Modern Portfolio Theory founded by Harry Markowitz suggests the idea of creating an efficient portfolio to have the highest return with the lowest risk. It is based on certain assumptions some of which have been rejected by other financial experts. Nevertheless, the theory is considered an essential achievement on the financial world and due to the development of Sharpe Ratio investors can measure the risk-adjusted performance.

How Markowitz Put Forward the Idea of Portfolio Theory

The groundwork of MPT laid by Harry Markowitz is at the core of newly developed GeWorko Method. The theory of portfolio allocation under uncertainty appeared to be crucial one when it comes to investment diversification. It won him Nobel Memorial Prize and John von Neumann Theory Prize from the Operations Research Society of America. Currently, Mr. Markowitz is teaching at the University of California and is a practicing consultant in Investment Management, Business Management and Practice Development.

Modern Portfolio Theory (MPT) Definition

The concept of Portfolio Theory did not appear from a vacuum. It is based on the notion of statistical methods which roots go back to the 17th and 18th centuries.
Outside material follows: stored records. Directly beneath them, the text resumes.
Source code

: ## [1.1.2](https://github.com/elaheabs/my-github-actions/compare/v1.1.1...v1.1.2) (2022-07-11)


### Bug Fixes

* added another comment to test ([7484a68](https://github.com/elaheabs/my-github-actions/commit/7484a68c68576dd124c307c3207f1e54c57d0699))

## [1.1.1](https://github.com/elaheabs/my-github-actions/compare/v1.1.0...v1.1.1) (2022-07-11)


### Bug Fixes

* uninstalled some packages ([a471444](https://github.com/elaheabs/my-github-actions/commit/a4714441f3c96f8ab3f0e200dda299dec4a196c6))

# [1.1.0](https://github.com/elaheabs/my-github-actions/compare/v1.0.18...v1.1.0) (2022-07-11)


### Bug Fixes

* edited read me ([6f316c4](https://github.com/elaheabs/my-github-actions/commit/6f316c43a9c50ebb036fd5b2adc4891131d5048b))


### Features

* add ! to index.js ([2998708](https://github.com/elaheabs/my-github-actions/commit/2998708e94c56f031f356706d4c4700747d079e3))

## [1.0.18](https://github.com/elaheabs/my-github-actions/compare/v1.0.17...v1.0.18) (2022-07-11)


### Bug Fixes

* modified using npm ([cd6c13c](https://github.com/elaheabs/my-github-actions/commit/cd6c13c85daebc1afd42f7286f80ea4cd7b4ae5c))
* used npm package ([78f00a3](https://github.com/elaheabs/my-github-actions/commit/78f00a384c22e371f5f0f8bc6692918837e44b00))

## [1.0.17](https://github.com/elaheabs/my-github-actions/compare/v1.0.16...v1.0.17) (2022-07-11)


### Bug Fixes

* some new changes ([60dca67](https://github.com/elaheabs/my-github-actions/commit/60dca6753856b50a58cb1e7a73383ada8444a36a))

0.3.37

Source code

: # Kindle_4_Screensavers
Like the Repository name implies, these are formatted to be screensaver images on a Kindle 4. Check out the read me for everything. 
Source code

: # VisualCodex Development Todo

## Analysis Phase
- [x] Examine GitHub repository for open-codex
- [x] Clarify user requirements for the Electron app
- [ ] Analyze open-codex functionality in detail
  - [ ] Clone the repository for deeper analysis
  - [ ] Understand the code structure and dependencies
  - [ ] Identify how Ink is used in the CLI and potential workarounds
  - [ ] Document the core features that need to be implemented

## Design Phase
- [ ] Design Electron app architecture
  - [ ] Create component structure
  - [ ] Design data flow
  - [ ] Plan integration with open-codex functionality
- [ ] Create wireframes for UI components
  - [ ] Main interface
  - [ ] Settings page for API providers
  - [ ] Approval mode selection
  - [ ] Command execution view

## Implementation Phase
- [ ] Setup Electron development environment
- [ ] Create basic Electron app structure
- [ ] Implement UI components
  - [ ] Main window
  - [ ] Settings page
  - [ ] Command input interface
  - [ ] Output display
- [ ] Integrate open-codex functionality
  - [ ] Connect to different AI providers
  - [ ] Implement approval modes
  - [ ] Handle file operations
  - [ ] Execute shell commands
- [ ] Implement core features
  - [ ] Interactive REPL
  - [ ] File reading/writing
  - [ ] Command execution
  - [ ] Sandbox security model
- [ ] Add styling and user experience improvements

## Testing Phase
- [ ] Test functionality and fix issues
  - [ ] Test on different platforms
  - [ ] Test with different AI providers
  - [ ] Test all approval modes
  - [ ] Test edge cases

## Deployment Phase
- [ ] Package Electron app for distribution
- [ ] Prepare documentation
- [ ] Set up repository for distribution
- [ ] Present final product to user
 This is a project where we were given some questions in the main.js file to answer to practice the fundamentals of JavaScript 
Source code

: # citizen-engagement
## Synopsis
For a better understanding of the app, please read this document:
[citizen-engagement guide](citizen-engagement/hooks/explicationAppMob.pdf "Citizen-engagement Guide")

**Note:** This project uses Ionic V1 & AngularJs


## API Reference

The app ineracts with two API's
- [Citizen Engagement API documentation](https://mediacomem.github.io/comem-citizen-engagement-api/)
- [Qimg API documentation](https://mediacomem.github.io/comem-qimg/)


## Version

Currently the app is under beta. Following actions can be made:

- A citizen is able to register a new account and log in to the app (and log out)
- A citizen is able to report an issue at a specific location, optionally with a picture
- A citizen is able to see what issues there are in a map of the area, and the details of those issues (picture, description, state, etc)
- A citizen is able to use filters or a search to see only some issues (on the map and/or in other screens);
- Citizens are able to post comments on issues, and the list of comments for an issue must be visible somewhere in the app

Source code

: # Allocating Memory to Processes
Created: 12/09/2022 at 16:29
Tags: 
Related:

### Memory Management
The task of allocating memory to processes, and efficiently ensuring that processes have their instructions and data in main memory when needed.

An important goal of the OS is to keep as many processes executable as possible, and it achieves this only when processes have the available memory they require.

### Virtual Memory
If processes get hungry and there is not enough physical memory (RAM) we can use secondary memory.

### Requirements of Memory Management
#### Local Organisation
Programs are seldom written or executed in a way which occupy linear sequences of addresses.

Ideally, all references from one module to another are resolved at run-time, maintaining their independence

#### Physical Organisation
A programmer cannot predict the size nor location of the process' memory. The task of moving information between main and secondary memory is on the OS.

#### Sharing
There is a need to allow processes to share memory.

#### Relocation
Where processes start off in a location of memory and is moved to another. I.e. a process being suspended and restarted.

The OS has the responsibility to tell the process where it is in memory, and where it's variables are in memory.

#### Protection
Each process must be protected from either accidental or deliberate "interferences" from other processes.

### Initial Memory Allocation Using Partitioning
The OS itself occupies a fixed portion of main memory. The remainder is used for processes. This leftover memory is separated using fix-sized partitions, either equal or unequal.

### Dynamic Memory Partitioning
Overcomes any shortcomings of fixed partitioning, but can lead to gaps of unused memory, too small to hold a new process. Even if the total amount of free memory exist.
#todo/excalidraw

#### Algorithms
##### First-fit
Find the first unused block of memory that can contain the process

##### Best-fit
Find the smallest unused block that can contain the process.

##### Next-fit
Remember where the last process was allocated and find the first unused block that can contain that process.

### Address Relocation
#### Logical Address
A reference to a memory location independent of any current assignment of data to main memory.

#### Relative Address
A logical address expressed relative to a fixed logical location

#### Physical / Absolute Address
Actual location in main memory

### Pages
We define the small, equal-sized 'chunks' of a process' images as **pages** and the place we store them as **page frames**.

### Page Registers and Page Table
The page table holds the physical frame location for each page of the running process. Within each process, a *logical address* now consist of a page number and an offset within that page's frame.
In that period a number of works on the theory of probability appeared which served as a basis for further development of portfolio theory. In 1657 the work on the calculus of probabilities, which was based on the thoughts of French mathematicians Blaise Pascal and Pierre de Fermat, was published by Christian Huygens.

The Harry Markowitz Model & MPT Assumptions

MPT stands for risk diversification in investing. The core of MPT is selecting a group of assets with lower collective risk than any of the single assets. Therefore, MPT allows to construct a maximum return portfolio for a given risk as well as to create portfolio with minimum risk for given return. Therefore, Modern Portfolio Theory is a strategic tool to diversify Your investments.

The Basics of Sharpe Ratio

The Sharpie Ratio is the “reward-to-variability ratio” written by Professor William F. Sharpe. It has proven to be one of the most effective and advanced risk/return estimation tools in finance that measures risk-adjusted performance. Through applying this ratio it is feasible to estimate if portfolio's returns are due to smart investment decisions or an outcome of excess risk. This becomes extremely useful for estimation of one’s strategy and fine-tuning of Your investment decisions.

Limitations of Modern Portfolio Theory (MPT)

Even though Modern Portfolio Theory is widely accepted and applied by investment institutions, it has been criticized as well. Particularly, the representatives of behavioral economics, behavioral finance challenge the MPT assumptions on investor rationality and return expectations. However, regardless the criticism MPT is a working investment diversification strategy that is implemented by risk managers, portfolio and investment institutions.